As fresh as it is frank, the story follows the vicissitudes of Alma's over-the-top hormones. Fantasies of romance focused on just one boy, Artur (Matias Myren), as well as raunchier versions conjured up during her vivid daydreams and calls to a phone sex service, much to the consternation of her single mother (Henriette Steenstrup), who gets stuck with the over-the-top telephone bill (6,374 kroner roughly equivalent to $1,122.00 U.S.).

Being known for a rich fantasy life becomes one of the many hazards of being in high school and living in a small town. Alma is joined in mutual boredom and disgust of Skoddeheimen by her friend Saralou (a deadpan, hilarious Malin Bjørhovde). Each and every time the name of the town appears on a road sign, you can count on the plucky girls to "flip the bird" in defiance.


Alma (Helene Bergsholm) and Saralou (Malin Bjørhovde) "flipping the bird" as they pass a sign displaying the name of their loathsome hometown while riding on a bus with an uptight high-school friend. New Yorker Films

Alma's frankness about sexuality eventually gets her ostracized at school, becoming more severe after a misunderstanding with Artur. Even the stalwart Saralou is forced to hang out with her on the down-low. It's fascinating to watch the innovative ways Alma pulls herself out of her jam. It was also interesting to experience how off-beat Saralou, with her quirky new beau, Kjartan (Lars Nordtveit Listau), navigates through an extremely interesting subplot, in which, among other shenanigans, she privately protests the American death penalty by writing dozens of letters to inmates on death row. Saralou and Kjartan vow to hop on a mo-ped to Texas as soon as he turns 16 to abolish the death penalty.
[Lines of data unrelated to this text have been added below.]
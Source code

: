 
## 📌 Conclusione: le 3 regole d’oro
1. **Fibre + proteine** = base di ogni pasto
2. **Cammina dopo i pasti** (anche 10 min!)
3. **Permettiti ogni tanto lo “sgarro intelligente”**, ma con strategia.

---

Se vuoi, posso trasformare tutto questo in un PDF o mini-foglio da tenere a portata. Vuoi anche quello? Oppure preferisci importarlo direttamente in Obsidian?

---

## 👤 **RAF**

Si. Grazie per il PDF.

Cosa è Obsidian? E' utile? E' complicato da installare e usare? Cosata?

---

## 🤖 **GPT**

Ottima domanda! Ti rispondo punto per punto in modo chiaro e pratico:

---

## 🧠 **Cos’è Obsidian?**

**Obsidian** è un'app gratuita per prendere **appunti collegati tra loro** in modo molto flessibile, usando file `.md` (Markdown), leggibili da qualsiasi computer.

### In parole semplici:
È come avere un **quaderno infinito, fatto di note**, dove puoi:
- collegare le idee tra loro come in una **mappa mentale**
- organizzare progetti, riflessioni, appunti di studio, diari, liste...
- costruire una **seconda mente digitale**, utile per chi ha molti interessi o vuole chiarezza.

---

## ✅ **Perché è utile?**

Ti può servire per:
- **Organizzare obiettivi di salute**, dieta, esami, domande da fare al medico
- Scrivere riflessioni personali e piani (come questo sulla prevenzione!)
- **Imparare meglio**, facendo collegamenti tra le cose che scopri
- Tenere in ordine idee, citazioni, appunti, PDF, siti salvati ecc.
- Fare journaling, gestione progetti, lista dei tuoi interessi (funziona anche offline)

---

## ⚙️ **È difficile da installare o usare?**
Nonconformists, Kjartan and Saralou, extoling the virtues of natural, deodorant-free living.

New Yorker Films

Jacobsen is masterful at getting well crafted, yet understated performances from all of her actors. Her film's flawless tone consistently captures the gloom of life for an imaginative, rambunctious teenage girl in a small town as well as the tormenting hegemony of what constitutes "appropriate" behavior in high school. The film's additionally charming, funny and poignant twists and turns will not be ruined by any more spoilers on the part of this reviewer.

Turn Me On, Dammit! opens on Friday, March 30th in NYC.